Here is what you will need to run my software, you can get a sample dataset (23mb) by clicking here (this also includes the optional physiological data viewer software shown above, which requires the Windows operating system):
- Your physiological data (either Siemens .puls/.resp, Philips .log or FSL 3-column text files).
- Your MRI data (a 4D NIfTI image).
- My software currently assumes ascending acquistion with continuous sampling (e.g. do not use this with sparse fMRI).
- Your data should be motion corrected prior to physiological correction (e.g. use FSL’s mcflirt).
- A copy of NPM.
Simply Launch NPM and select Utilities/PhysiologicalCorrection.. The choose your physiological and MRI data. The processing requires about a minute, with a new image generated with the prefix ‘i’, so if you processed the image c:\temp\rchris.nii.gz you would get an image named c:\temp\irchris.nii.gz. The software generates information that tells you how many samples were in each bin. The image below shows a fourier transform for a cortical boxel before (black) and after (red) correction – note that this voxel shows little change in signal.

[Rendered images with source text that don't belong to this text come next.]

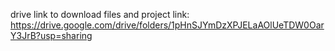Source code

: drive link to download files and project link: https://drive.google.com/drive/folders/1pHnSJYmDzXPJELaAOlUeTDW0OarY3JrB?usp=sharing
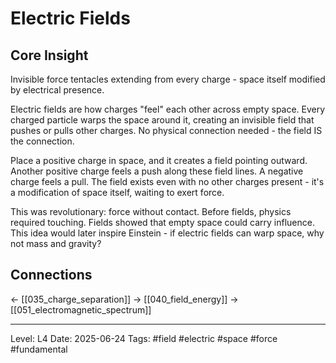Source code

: # Electric Fields

## Core Insight
Invisible force tentacles extending from every charge - space itself modified by electrical presence.

Electric fields are how charges "feel" each other across empty space. Every charged particle warps the space around it, creating an invisible field that pushes or pulls other charges. No physical connection needed - the field IS the connection.

Place a positive charge in space, and it creates a field pointing outward. Another positive charge feels a push along these field lines. A negative charge feels a pull. The field exists even with no other charges present - it's a modification of space itself, waiting to exert force.

This was revolutionary: force without contact. Before fields, physics required touching. Fields showed that empty space could carry influence. This idea would later inspire Einstein - if electric fields can warp space, why not mass and gravity?

## Connections
← [[035_charge_separation]]
→ [[040_field_energy]]
→ [[051_electromagnetic_spectrum]]

---
Level: L4
Date: 2025-06-24
Tags: #field #electric #space #force #fundamental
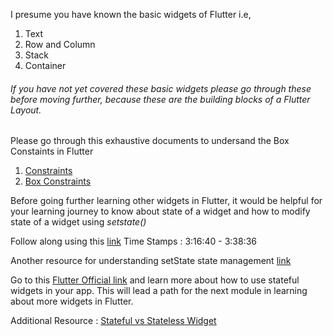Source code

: I presume you have known the basic widgets of Flutter i.e,
1) Text
2) Row and Column
3) Stack
4) Container

###### If you have not yet covered these basic widgets please go through these before moving further, because these are the building blocks of a Flutter Layout. 

Please go through this exhaustive documents to undersand the Box Constaints in Flutter
1. [Constraints ](https://flutter.dev/docs/development/ui/layout/constraints)
2. [ Box Constraints](https://flutter.dev/docs/development/ui/layout/box-constraints)

Before going further learning other widgets in Flutter, it would be helpful for your learning journey to know about state of a widget and how to modify state of a widget using *setstate()*

Follow along using this [link](https://www.youtube.com/watch?v=x0uinJvhNxI)
Time Stamps : 3:16:40 - 3:38:36

Another resource for understanding setState state management [link](https://www.youtube.com/watch?v=nDwH7iskkHA)

Go to this [ Flutter Official link](https://flutter.dev/docs/development/ui/interactive) and learn more about how to use stateful widgets in your app. This will lead a path for the next module in learning about more widgets in Flutter. 


Additional Resource : [Stateful vs Stateless Widget](https://medium.com/flutter-community/flutter-stateful-vs-stateless-db325309deae)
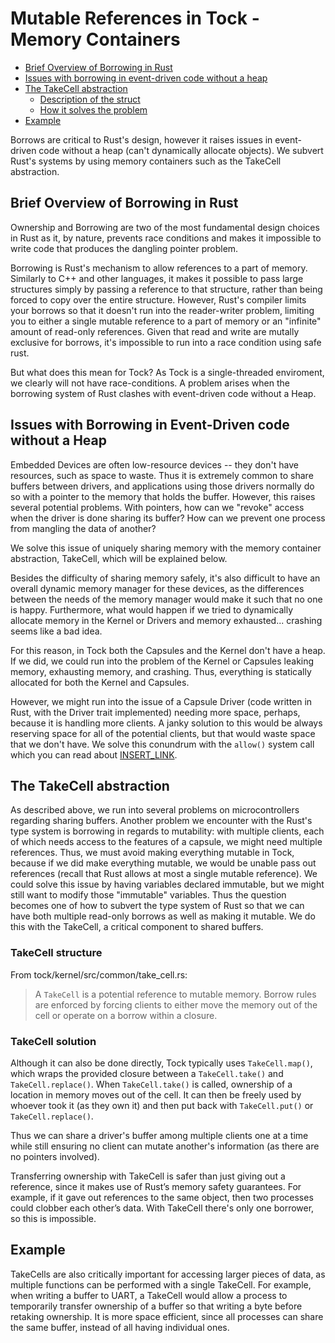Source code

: # Mutable References in Tock - Memory Containers

- [Brief Overview of Borrowing in Rust](#borrowing_overview)
- [Issues with borrowing in event-driven code without a heap](#issues)
- [The TakeCell abstraction](#takecell)
  - [Description of the struct](#structure_of_takecell)
  - [How it solves the problem](#takecell_solution)
- [Example](#example)

Borrows are critical to Rust's design, however it raises issues in event-driven code without 
a heap (can't dynamically allocate objects). We subvert Rust's systems by using memory 
containers such as the TakeCell abstraction.

## <a href="#borrowing_overview"></a> Brief Overview of Borrowing in Rust 
Ownership and Borrowing are two of the most fundamental design choices in Rust as it, by nature, 
prevents race conditions and makes it impossible to write code that produces the dangling pointer
problem. 

Borrowing is Rust's mechanism to allow references to a part of memory. Similarly to C++ and other
languages, it makes it possible to pass large structures simply by passing a reference to that structure, 
rather than being forced to copy over the entire structure.
However, Rust's compiler limits your borrows so that it doesn't run into the reader-writer problem,
limiting you to either a single mutable reference to a part of memory or an "infinite" amount of 
read-only references. Given that read and write are mutally exclusive for borrows, it's impossible
to run into a race condition using safe rust.

But what does this mean for Tock? As Tock is a single-threaded enviroment, we clearly will not 
have race-conditions. A problem arises when the borrowing system of Rust clashes with
event-driven code without a Heap. 

## <a href="#issues"></a> Issues with Borrowing in Event-Driven code without a Heap 
Embedded Devices are often low-resource devices -- they don't have resources, such as space to waste.
Thus it is extremely common to share buffers between drivers, and applications using those drivers
normally do so with a pointer to the memory that holds the buffer. However, this raises several potential 
problems. With pointers, how can we "revoke" access when the driver is done sharing its buffer? How can we prevent one 
process from mangling the data of another?

We solve this issue of uniquely sharing memory with the memory container abstraction, TakeCell, which
will be explained below.

Besides the difficulty of sharing memory safely, it's also difficult to have an overall dynamic memory 
manager for these devices, as the differences between the needs of the memory manager would make it 
such that no one is happy. Furthermore, what would happen if we tried to dynamically allocate memory
in the Kernel or Drivers and memory exhausted... crashing seems like a bad idea.

For this reason, in Tock both the Capsules and the Kernel don't have a heap. If we did, we could run into 
the problem of the Kernel or Capsules leaking memory, exhausting memory, and crashing. Thus, everything is 
statically allocated for both the Kernel and Capsules.

However, we might run into the issue of a Capsule Driver (code written in Rust, with the Driver trait implemented)
needing more space, perhaps, because it is handling more clients. A janky solution to this would be always 
reserving space for all of the potential clients, but that would waste space that we don't have. We
solve this conundrum with the `allow()` system call which you can read about [INSERT_LINK](#).

## <a href="#takecell"></a> The TakeCell abstraction
As described above, we run into several problems on microcontrollers regarding sharing buffers.
Another problem we encounter with the Rust's type system is borrowing in regards to mutability: 
with multiple clients, each of which needs access to the features of a capsule, we might need multiple references. 
Thus, we must avoid making everything mutable in Tock, because if we did make everything mutable, we 
would be unable pass out references (recall that Rust allows at most a single mutable reference).
We could solve this issue by having variables declared immutable, but we might still want to modify 
those "immutable" variables. Thus the question becomes one of how to subvert the
type system of Rust so that we can have both multiple read-only borrows as well as making it mutable.
We do this with the TakeCell, a critical component to shared buffers.

### <a href="#structure_of_takecell"></a> TakeCell structure
From tock/kernel/src/common/take_cell.rs:
> A `TakeCell` is a potential reference to mutable memory. Borrow rules are
> enforced by forcing clients to either move the memory out of the cell or
> operate on a borrow within a closure.


### <a href="#takecell_solution"></a> TakeCell solution
Although it can also be done directly, Tock typically uses `TakeCell.map()`, which wraps the provided closure 
between a `TakeCell.take()` and `TakeCell.replace()`. When `TakeCell.take()` is called, ownership of a location 
in memory moves out of the cell. It can then be freely used by whoever took it (as they own it) and then put 
back with `TakeCell.put()` or `TakeCell.replace()`.

Thus we can share a driver's buffer among multiple clients one at a time while still ensuring no client can mutate
another's information (as there are no pointers involved). 

Transferring ownership with TakeCell is safer than just giving out a reference, since it makes use 
of Rust’s memory safety guarantees. For example, if it gave out references to the same object, then 
two processes could clobber each other’s data. With TakeCell there's only one borrower, so this is impossible. 

## <a href="#example"></a>Example

TakeCells are also critically important for accessing larger pieces of data, as multiple functions can be 
performed with a single TakeCell. For example, when writing a buffer to UART, a TakeCell would allow a 
process to temporarily transfer ownership of a buffer so that writing a byte before retaking ownership. 
It is more space efficient, since all processes can share the same buffer, instead of all having individual ones. 
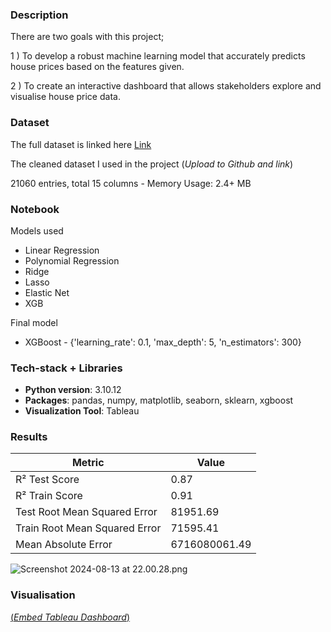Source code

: ### Description

There are two goals with this project;

1 ) To develop a robust machine learning model that accurately predicts house prices based on the features given. 

2 ) To create an interactive dashboard that allows stakeholders explore and visualise house price data.

### Dataset

The full dataset is linked here [Link](https://www.kaggle.com/datasets/harlfoxem/housesalesprediction)

The cleaned dataset I used in the project (*Upload to Github and link*)

21060 entries, total 15 columns - Memory Usage: 2.4+ MB

### Notebook

Models used 

- Linear Regression
- Polynomial Regression
- Ridge
- Lasso
- Elastic Net
- XGB

Final model

- XGBoost - {'learning_rate': 0.1, 'max_depth': 5, 'n_estimators': 300}

### Tech-stack + Libraries

- **Python version**: 3.10.12
- **Packages**: pandas, numpy, matplotlib, seaborn, sklearn, xgboost
- **Visualization Tool**: Tableau

### **Results**

| Metric | Value |
| --- | --- |
| R² Test Score | 0.87 |
| R² Train Score | 0.91 |
| Test Root Mean Squared Error | 81951.69 |
| Train Root Mean Squared Error | 71595.41 |
| Mean Absolute Error | 6716080061.49 |

![Screenshot 2024-08-13 at 22.00.28.png](https://prod-files-secure.s3.us-west-2.amazonaws.com/c303fd20-d8be-482e-9e21-9dcd5c5d2b0d/bb1f17e2-6c46-42d7-9674-d41300e51999/Screenshot_2024-08-13_at_22.00.28.png)

### Visualisation

[(*Embed Tableau Dashboard*)](https://github.com/dinkwiz/tableau_embed?tab=readme-ov-file)
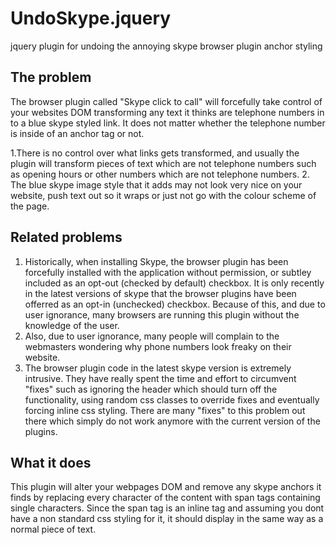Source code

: UndoSkype.jquery
================

jquery plugin for undoing the annoying skype browser plugin anchor styling

The problem
-
The browser plugin called "Skype click to call" will forcefully take control of your websites DOM transforming any text it thinks are telephone numbers in to a blue skype styled link.  It does not matter whether the telephone number is inside of an anchor tag or not.  

1.There is no control over what links gets transformed, and usually the plugin will transform pieces of text which are not telephone numbers such as opening hours or other numbers which are not telephone numbers.
2. The blue skype image style that it adds may not look very nice on your website, push text out so it wraps or just not go with the colour scheme of the page.

Related problems
-
1. Historically, when installing Skype, the browser plugin has been forcefully installed with the application without permission, or subtley included as an opt-out (checked by default) checkbox.  It is only recently in the latest versions of skype that the browser plugins have been offerred as an opt-in (unchecked) checkbox.  Because of this, and due to user ignorance, many browsers are running this plugin without the knowledge of the user.  
2. Also, due to user ignorance, many people will complain to the webmasters wondering why phone numbers look freaky on their website.  
3. The browser plugin code in the latest skype version is extremely intrusive.  They have really spent the time and effort to circumvent "fixes" such as ignoring the header which should turn off the functionality, using random css classes to override fixes and eventually forcing inline css styling.  There are many "fixes" to this problem out there which simply do not work anymore with the current version of the plugins.  

What it does
-
This plugin will alter your webpages DOM and remove any skype anchors it finds by replacing every character of the content with span tags containing single characters.  Since the span tag is an inline tag and assuming you dont have a non standard css styling for it, it should display in the same way as a normal piece of text.


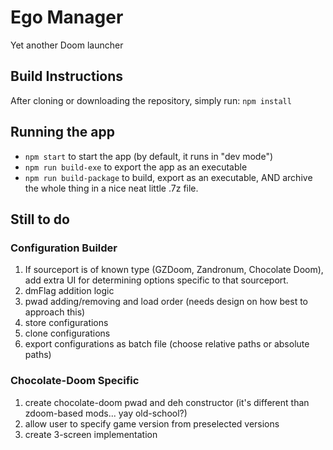 # Ego Manager

Yet another Doom launcher

## Build Instructions

After cloning or downloading the repository, simply run:
`npm install`

## Running the app

* `npm start` to start the app (by default, it runs in "dev mode")
* `npm run build-exe` to export the app as an executable
* `npm run build-package` to build, export as an executable, AND archive the whole thing in a nice neat little .7z file.

## Still to do

### Configuration Builder

1. If sourceport is of known type (GZDoom, Zandronum, Chocolate Doom), add extra UI for determining options specific to that sourceport.
2. dmFlag addition logic
3. pwad adding/removing and load order (needs design on how best to approach this)
4. store configurations
5. clone configurations
6. export configurations as batch file (choose relative paths or absolute paths)

### Chocolate-Doom Specific
1. create chocolate-doom pwad and deh constructor (it's different than zdoom-based mods... yay old-school?)
2. allow user to specify game version from preselected versions
3. create 3-screen implementation
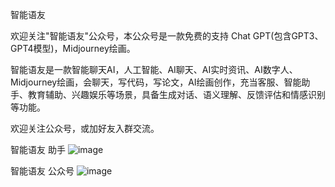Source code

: 智能语友

欢迎关注"智能语友"公众号，本公众号是一款免费的支持 Chat GPT(包含GPT3、GPT4模型)，Midjourney绘画。

智能语友是一款智能聊天AI，人工智能、AI聊天、AI实时资讯、AI数字人、Midjourney绘画，会聊天，写代码，写论文，AI绘画创作，充当客服、智能助手、教育辅助、兴趣娱乐等场景，具备生成对话、语义理解、反馈评估和情感识别等功能。

欢迎关注公众号，或加好友入群交流。

智能语友 助手
![image](https://github.com/ethan668888/znyy/assets/159233497/60cb1841-54ab-41d7-a172-862d81cb741e)

智能语友 公众号
![image](https://github.com/ethan668888/znyy/assets/159233497/e44441c2-cffc-4d07-8c80-97027268a539)
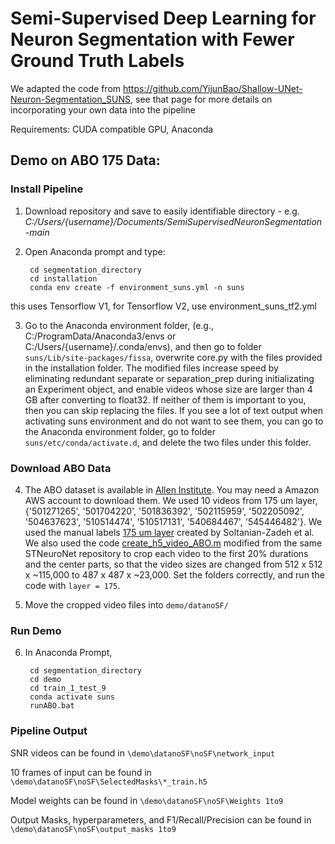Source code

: # Semi-Supervised Deep Learning for Neuron Segmentation with Fewer Ground Truth Labels

We adapted the code from <https://github.com/YijunBao/Shallow-UNet-Neuron-Segmentation_SUNS>, see that page for more details on incorporating your own data into the pipeline

Requirements: 
CUDA compatible GPU, Anaconda

## Demo on ABO 175 Data:

### Install Pipeline

1) Download repository and save to easily identifiable directory - e.g. *C:/Users/{username}/Documents/SemiSupervisedNeuronSegmentation-main* 

2) Open Anaconda prompt and type:  

        cd segmentation_directory
        cd installation
        conda env create -f environment_suns.yml -n suns 
        
  this uses Tensorflow V1, for Tensorflow V2, use environment_suns_tf2.yml
  
3) Go to the Anaconda environment folder, (e.g., C:/ProgramData/Anaconda3/envs or C:/Users/{username}/.conda/envs), and then go to folder `suns/Lib/site-packages/fissa`, overwrite core.py with the files provided in the installation folder. The modified files increase speed by eliminating redundant separate or separation_prep during initializating an Experiment object, and enable videos whose size are larger than 4 GB after converting to float32. If neither of them is important to you, then you can skip replacing the files. If you see a lot of text output when activating suns environment and do not want to see them, you can go to the Anaconda environment folder, go to folder `suns/etc/conda/activate.d`, and delete the two files under this folder. 

### Download ABO Data

4) The ABO dataset is available in [Allen Institute](https://github.com/AllenInstitute/AllenSDK/wiki/Use-the-Allen-Brain-Observatory-%E2%80%93-Visual-Coding-on-AWS). You may need a Amazon AWS account to download them. We used 10 videos from 175 um layer, {'501271265', '501704220', '501836392', '502115959', '502205092', '504637623', '510514474', '510517131', '540684467', '545446482'}. We used the manual labels [175 um layer](https://github.com/soltanianzadeh/STNeuroNet/tree/master/Markings/ABO/Layer175/FinalGT) created by Soltanian-Zadeh et al. We also used the code [create_h5_video_ABO.m](utils/create_h5_video_ABO.m) modified from the same STNeuroNet repository to crop each video to the first 20% durations and the center parts, so that the video sizes are changed from 512 x 512 x ~115,000 to 487 x 487 x ~23,000. Set the folders correctly, and run the code with `layer = 175`. 

5) Move the cropped video files into `demo/datanoSF/`

### Run Demo

6) In Anaconda Prompt, 

        cd segmentation_directory
        cd demo
        cd train_1_test_9
        conda activate suns
        runABO.bat

### Pipeline Output

SNR videos can be found in `\demo\datanoSF\noSF\network_input`

10 frames of input can be found in `\demo\datanoSF\noSF\SelectedMasks\*_train.h5`

Model weights can be found in `\demo\datanoSF\noSF\Weights 1to9`

Output Masks, hyperparameters, and F1/Recall/Precision can be found in `\demo\datanoSF\noSF\output_masks 1to9`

A sample output will look like this:
Physiological Artifact Removal Tool started = 10:02:53 AM
Assuming continuous fMRI ascending acquisition with TR = 2.1000sec
Correction for C:\cygwin\home\mscae\20061220_140508\physiolog_WED_DEC_20_14_39_34.resp
Time per vol (TR) [sec] 2.1000
Triggers n/First…Last [vol] 229.00/0.05..346.72
Q1/Median/Q2 [sec] 2.92/3.16/3.44
Bin n/Range [sec] 20/-2.36…2.36
voxels without variance (outside brain) %: 76.36
voxels with variance which were corrected %: 98.77
Bin 1 -1.01 0
Bin 2 -0.89 2
Bin 3 -0.77 1
Bin 4 -0.65 10
Bin 5 -0.53 19
Bin 6 -0.41 25
Bin 7 -0.30 32
Bin 8 -0.18 14
Bin 9 -0.06 33
Bin 10 0.06 31
Bin 11 0.18 25
Bin 12 0.30 24
Bin 13 0.41 30
Bin 14 0.53 29
Bin 15 0.65 24
Bin 16 0.77 22
Bin 17 0.89 17
Bin 18 1.01 7
Bin 19 1.12 0
Bin 20 1.24 0
Input = C:\cygwin\home\mscae\20061220_140508\rachris.nii.gz
Output = C:\cygwin\home\mscae\20061220_140508\irachris.hdr
Physiological Artifact Removal Tool finished = 10:03:16 AM
Ensure that your fMRI protocol has been adapted to save physiological data. On the Siemens Trio TIM system, use the wireless finger clip to record pulse data – the laser light should illuminate the proximal portion of the finger nail (not the finger pad, as claimed in the manual), while you can record respiration with the respiration cushion (use the velcro chest strap to hold the cushion snug, but loose enough that the cushion expands and contracts with each breath). You can set up the Siemens console to show the pulse and respiration simultaneously (assuming you are using System B13 or later), with the resulting log files saved in c:\medcom\log (you will need to activate advanced user mode to view, copy and delete these files).